El daño ocasionado por la corrupción en Venezuela, es presuntamente peor de lo imaginado

Según Asdrúbal Oliveros, director de la empresa consultora Ecoanalitica, las diferencias entre las liquidaciones de dólares y las importaciones que llegaron al país no solo datan desde 2011, sino que el análisis muestra que esa situación comenzó en 2003 con la implantación del control cambiario y con los años se ha acentuado. Por tanto, el daño no solo es de los 20 mil millones de dólares otorgados para importaciones que nunca ingresaron al país -indicados por los voceros del Gobierno- el daño a la fecha debe ser superior a lo indicado por la empresa consultora de 69,5 mil millones de dólares entre 2003–2012, en atención a que la información para el 2013 no está disponible.

Las irregularidades con las adquisiciones de bienes en el exterior se observan tanto en el sector público como en el sector privado. La firma calcula que las importaciones públicas ficticias entre 2003-2012 fueron 22,7 millardos de dólares, mientras que las compras externas artificiales del sector privado durante esos 11 años de control cambiario han sido de 46,8 millardos de dólares.

Aproximadamente, un tercio del total de la sobrefacturación fue realizada a través de las importaciones públicas, las cuales se han acelerado en los últimos cinco años por las compras de los entes oficiales; mientras que, los dos tercios restantes fueron realizadas por el sector privado. Como puede ser deducido, esas cifras son relevantes y muestran la ética y moral que caracteriza a una alta proporción de los agentes económicos venezolanos.

Es así como el control de cambio aparece como el hábitat ideal para la corrupción, las empresas de maletín que con la complicidad de funcionarios públicos reciben dólares para importaciones ficticias o compañías que inflan el precio de lo que compran en el exterior, para recibir divisas que luego son revendidas en el mercado paralelo.

Ante los resultados perniciosos obtenidos después de 11 años de  control de cambio, no quedan dudas de la ineficiencia e ineficacia de tal medida, por lo que  mantenerlo,  sería continuar haciéndole daño a la sociedad venezolana.

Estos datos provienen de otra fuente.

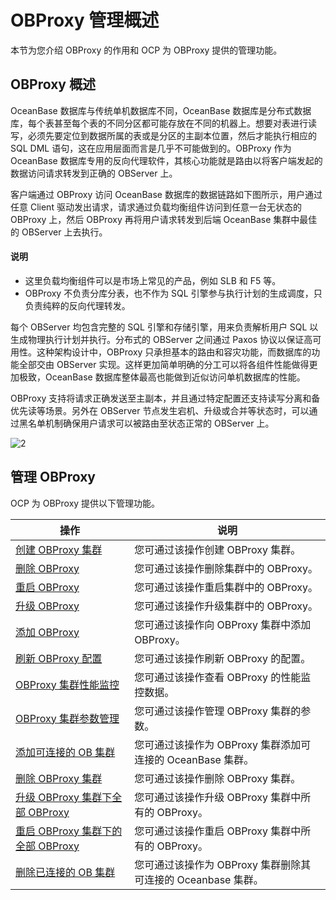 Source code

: OBProxy 管理概述
=================================

本节为您介绍 OBProxy 的作用和 OCP 为 OBProxy 提供的管理功能。

OBProxy 概述
-------------------------------

OceanBase 数据库与传统单机数据库不同，OceanBase 数据库是分布式数据库，每个表甚至每个表的不同分区都可能存放在不同的机器上。想要对表进行读写，必须先要定位到数据所属的表或是分区的主副本位置，然后才能执行相应的 SQL DML 语句，这在应用层面而言是几乎不可能做到的。OBProxy 作为 OceanBase 数据库专用的反向代理软件，其核心功能就是路由以将客户端发起的数据访问请求转发到正确的 OBServer 上。

客户端通过 OBProxy 访问 OceanBase 数据库的数据链路如下图所示，用户通过任意 Client 驱动发出请求，请求通过负载均衡组件访问到任意一台无状态的 OBProxy 上，然后 OBProxy 再将用户请求转发到后端 OceanBase 集群中最佳的 OBServer 上去执行。

  <main id="notice" type='explain'>
    <h4>说明</h4>
    <ul>
    <li>这里负载均衡组件可以是市场上常见的产品，例如 SLB 和 F5 等。</li>
    <li>OBProxy 不负责分库分表，也不作为 SQL 引擎参与执行计划的生成调度，只负责纯粹的反向代理转发。</li>
    </ul>
  </main>

每个 OBServer 均包含完整的 SQL 引擎和存储引擎，用来负责解析用户 SQL 以生成物理执行计划并执行。分布式的 OBServer 之间通过 Paxos 协议以保证高可用性。这种架构设计中，OBProxy 只承担基本的路由和容灾功能，而数据库的功能全部交由 OBServer 实现。这样更加简单明确的分工可以将各组件性能做得更加极致，OceanBase 数据库整体最高也能做到近似访问单机数据库的性能。

OBProxy 支持将请求正确发送至主副本，并且通过特定配置还支持读写分离和备优先读等场景。另外在 OBServer 节点发生宕机、升级或合并等状态时，可以通过黑名单机制确保用户请求可以被路由至状态正常的 OBServer 上。

![2](https://help-static-aliyun-doc.aliyuncs.com/assets/img/zh-CN/5437888161/p184129.png)

管理 OBProxy
-------------------------------

OCP 为 OBProxy 提供以下管理功能。

|                                    操作                                    |                    说明                    |
|--------------------------------------------------------------------------|------------------------------------------|
| [创建 OBProxy 集群](../../8.obproxy/1.create-an-obproxy-cluster-2.md)             | 您可通过该操作创建 OBProxy 集群。                    |
| [删除 OBProxy](../../8.obproxy/3.delete-obproxy-cluster.md)                | 您可通过该操作删除集群中的 OBProxy。                   |
| [重启 OBProxy](../../8.obproxy/4.restart-obproxy-cluster.md)                | 您可通过该操作重启集群中的 OBProxy。                   |
| [升级 OBProxy](../../8.obproxy/5.upgrade-obproxy.md)                | 您可通过该操作升级集群中的 OBProxy。                   |
| [添加 OBProxy](../../8.obproxy/6.add-obproxy.md)                | 您可通过该操作向 OBProxy 集群中添加 OBProxy。          |
| [刷新 OBProxy 配置](../../8.obproxy/7.refresh-obproxy-configuration.md)             | 您可通过该操作刷新 OBProxy 的配置。                   |
| [OBProxy 集群性能监控](../../8.obproxy/8.monitor-obproxy-cluster-performance.md)            | 您可通过该操作查看 OBProxy 的性能监控数据。               |
| [OBProxy 集群参数管理](../../8.obproxy/9.obproxy-cluster-parameter-management.md)            | 您可通过该操作管理 OBProxy 集群的参数。                 |
| [添加可连接的 OB 集群](../../8.obproxy/10.add-a-connectable-ob-cluster.md)              | 您可通过该操作为 OBProxy 集群添加可连接的 OceanBase 集群。  |
| [删除 OBProxy 集群](../../8.obproxy/11.delete-obproxy-cluster-1.md)             | 您可通过该操作删除 OBProxy 集群。                    |
| [升级 OBProxy 集群下全部 OBProxy](../../8.obproxy/12.the-list-of-all-proxy-nodes-in-the-obproxy-cluster.md)  | 您可通过该操作升级 OBProxy 集群中所有的 OBProxy。        |
| [重启 OBProxy 集群下的全部 OBProxy](../../8.obproxy/13.restarts-all-obproxy-nodes-in-the-obproxy-cluster.md) | 您可通过该操作重启 OBProxy 集群中所有的 OBProxy。        |
| [删除已连接的 OB 集群](../../8.obproxy/14.delete-a-connected-ob-cluster.md)              | 您可通过该操作为 OBProxy 集群删除其可连接的 Oceanbase 集群。 |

Una investigación realizada por el economista José Luis Cordeiro determinó que a través de Recadi se malversaron 15 mil millones de dólares. Ahora con Cadivi, se habla de aproximadamente 70 mil millones de dólares.

A pesar que se ha dicho que los bancos de inversión,  han apostado a que Nicolás Maduro aplicará un plan de ajuste que contempla unificación del tipo de cambio, alza del precio de la gasolina, disciplina monetaria y reforma fiscal. Alejandro Grisanti, analista de Barclays Capital, señala que por ahora los acontecimientos marchan en la dirección contraria.

"No ha habido ningún avance en estas medidas. Al cierre de abril el gasto público se ha incrementado 20% en términos reales. En la parte monetaria entre la última semana de marzo y las dos primeras de abril el Banco Central financió a Pdvsa con 75 mil millones de bolívares y no puede venir una unificación cambiaria porque nadie está esperando que se levante el control de cambio y por ende seguirá habiendo un dólar paralelo", explica.

Finalmente, cabría hacerse la siguiente pregunta ¿debería la sociedad venezolana  apoyar un aumento del precio de la gasolina o cualquier otro impuesto sin ningún condicionamiento en referencia al uso y control de esos posibles ingresos y, aceptar que los funcionarios gubernamentales continúen despilfarrando los recursos del país de la forma como lo han hecho?